▸ Plain-text document sources
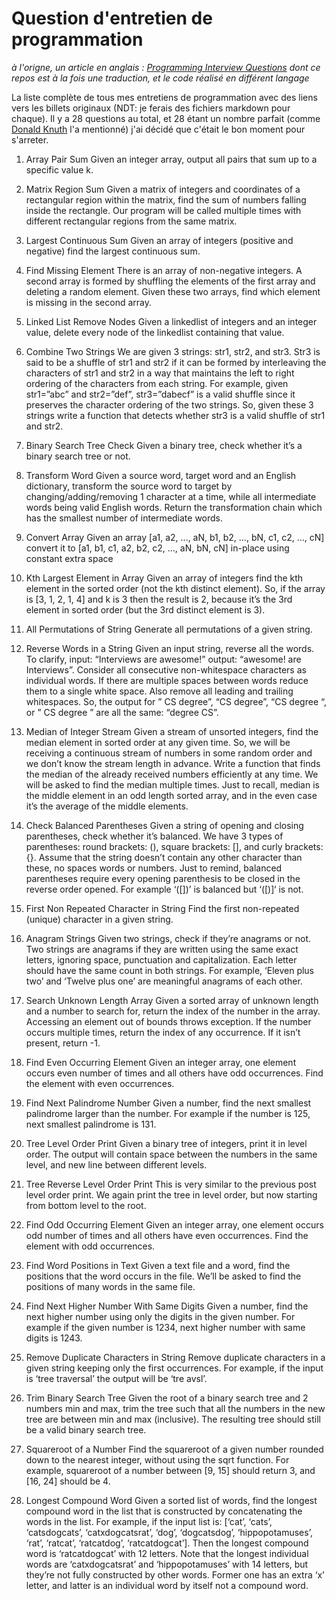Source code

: # Question d'entretien de programmation

_à l'origne, un article en anglais : [Programming Interview Questions](http://www.ardendertat.com/2012/01/09/programming-interview-questions/) dont ce repos est à la fois une traduction, et le code réalisé en différent langage_


La liste complète de tous mes entretiens de programmation avec des liens vers les billets originaux (NDT: je ferais des fichiers markdown pour chaque). Il y a 28 questions au total, et 28 étant un nombre parfait (comme [Donald Knuth](https://en.wikipedia.org/wiki/Donald_Knuth) l'a mentionné) j'ai décidé que c'était le bon moment pour s'arreter.


1. Array Pair Sum
Given an integer array, output all pairs that sum up to a specific value k.

2. Matrix Region Sum
Given a matrix of integers and coordinates of a rectangular region within the matrix, find the sum of numbers falling inside the rectangle. Our program will be called multiple times with different rectangular regions from the same matrix.

3. Largest Continuous Sum
Given an array of integers (positive and negative) find the largest continuous sum.

4. Find Missing Element
There is an array of non-negative integers. A second array is formed by shuffling the elements of the first array and deleting a random element. Given these two arrays, find which element is missing in the second array.

5. Linked List Remove Nodes
Given a linkedlist of integers and an integer value, delete every node of the linkedlist containing that value.

6. Combine Two Strings
We are given 3 strings: str1, str2, and str3. Str3 is said to be a shuffle of str1 and str2 if it can be formed by interleaving the characters of str1 and str2 in a way that maintains the left to right ordering of the characters from each string. For example, given str1=”abc” and str2=”def”, str3=”dabecf” is a valid shuffle since it preserves the character ordering of the two strings. So, given these 3 strings write a function that detects whether str3 is a valid shuffle of str1 and str2.

7. Binary Search Tree Check
Given a binary tree, check whether it’s a binary search tree or not.

8. Transform Word
Given a source word, target word and an English dictionary, transform the source word to target by changing/adding/removing 1 character at a time, while all intermediate words being valid English words. Return the transformation chain which has the smallest number of intermediate words.

9. Convert Array
Given an array [a1, a2, …, aN, b1, b2, …, bN, c1, c2, …, cN]  convert it to [a1, b1, c1, a2, b2, c2, …, aN, bN, cN] in-place using constant extra space

10. Kth Largest Element in Array
Given an array of integers find the kth element in the sorted order (not the kth distinct element). So, if the array is [3, 1, 2, 1, 4] and k is 3 then the result is 2, because it’s the 3rd element in sorted order (but the 3rd distinct element is 3).

11. All Permutations of String
Generate all permutations of a given string.

12. Reverse Words in a String
Given an input string, reverse all the words. To clarify, input: “Interviews are awesome!” output: “awesome! are Interviews”. Consider all consecutive non-whitespace characters as individual words. If there are multiple spaces between words reduce them to a single white space. Also remove all leading and trailing whitespaces. So, the output for ”   CS degree”, “CS    degree”, “CS degree   “, or ”   CS   degree   ” are all the same: “degree CS”.

13. Median of Integer Stream
Given a stream of unsorted integers, find the median element in sorted order at any given time. So, we will be receiving a continuous stream of numbers in some random order and we don’t know the stream length in advance. Write a function that finds the median of the already received numbers efficiently at any time. We will be asked to find the median multiple times. Just to recall, median is the middle element in an odd length sorted array, and in the even case it’s the average of the middle elements.

14. Check Balanced Parentheses
Given a string of opening and closing parentheses, check whether it’s balanced. We have 3 types of parentheses: round brackets: (), square brackets: [], and curly brackets: {}. Assume that the string doesn’t contain any other character than these, no spaces words or numbers. Just to remind, balanced parentheses require every opening parenthesis to be closed in the reverse order opened. For example ‘([])’ is balanced but ‘([)]‘ is not.

 15. First Non Repeated Character in String
Find the first non-repeated (unique) character in a given string.

16. Anagram Strings
Given two strings, check if they’re anagrams or not. Two strings are anagrams if they are written using the same exact letters, ignoring space, punctuation and capitalization. Each letter should have the same count in both strings. For example, ‘Eleven plus two’ and ‘Twelve plus one’ are meaningful anagrams of each other.

17. Search Unknown Length Array
Given a sorted array of unknown length and a number to search for, return the index of the number in the array. Accessing an element out of bounds throws exception. If the number occurs multiple times, return the index of any occurrence. If it isn’t present, return -1.

18. Find Even Occurring Element
Given an integer array, one element occurs even number of times and all others have odd occurrences. Find the element with even occurrences.

19. Find Next Palindrome Number
Given a number, find the next smallest palindrome larger than the number. For example if the number is 125, next smallest palindrome is 131.

20. Tree Level Order Print
Given a binary tree of integers, print it in level order. The output will contain space between the numbers in the same level, and new line between different levels.

21. Tree Reverse Level Order Print
This is very similar to the previous post level order print. We again print the tree in level order, but now starting from bottom level to the root.

22. Find Odd Occurring Element
Given an integer array, one element occurs odd number of times and all others have even occurrences. Find the element with odd occurrences.

23. Find Word Positions in Text
Given a text file and a word, find the positions that the word occurs in the file. We’ll be asked to find the positions of many words in the same file.

24. Find Next Higher Number With Same Digits
Given a number, find the next higher number using only the digits in the given number. For example if the given number is 1234, next higher number with same digits is 1243.

25. Remove Duplicate Characters in String
Remove duplicate characters in a given string keeping only the first occurrences. For example, if the input is ‘tree traversal’ the output will be ‘tre avsl’.

26. Trim Binary Search Tree
Given the root of a binary search tree and 2 numbers min and max, trim the tree such that all the numbers in the new tree are between min and max (inclusive). The resulting tree should still be a valid binary search tree.

27. Squareroot of a Number
Find the squareroot of a given number rounded down to the nearest integer, without using the sqrt function. For example, squareroot of a number between [9, 15] should return 3, and [16, 24] should be 4.

28. Longest Compound Word
Given a sorted list of words, find the longest compound word in the list that is constructed by concatenating the words in the list. For example, if the input list is: [‘cat’, ‘cats’, ‘catsdogcats’, ‘catxdogcatsrat’, ‘dog’, ‘dogcatsdog’, ‘hippopotamuses’, ‘rat’, ‘ratcat’, ‘ratcatdog’, ‘ratcatdogcat’]. Then the longest compound word is ‘ratcatdogcat’ with 12 letters. Note that the longest individual words are ‘catxdogcatsrat’ and ‘hippopotamuses’ with 14 letters, but they’re not fully constructed by other words. Former one has an extra ‘x’ letter, and latter is an individual word by itself not a compound word.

▸ WORK TASK
Above are some records; copy exactly the lines from the one with "There is an" through the one with "6. Combine Two Strings", both included, and no others.

▸ TASK ANSWER
There is an array of non-negative integers. A second array is formed by shuffling the elements of the first array and deleting a random element. Given these two arrays, find which element is missing in the second array.

5. Linked List Remove Nodes
Given a linkedlist of integers and an integer value, delete every node of the linkedlist containing that value.

6. Combine Two Strings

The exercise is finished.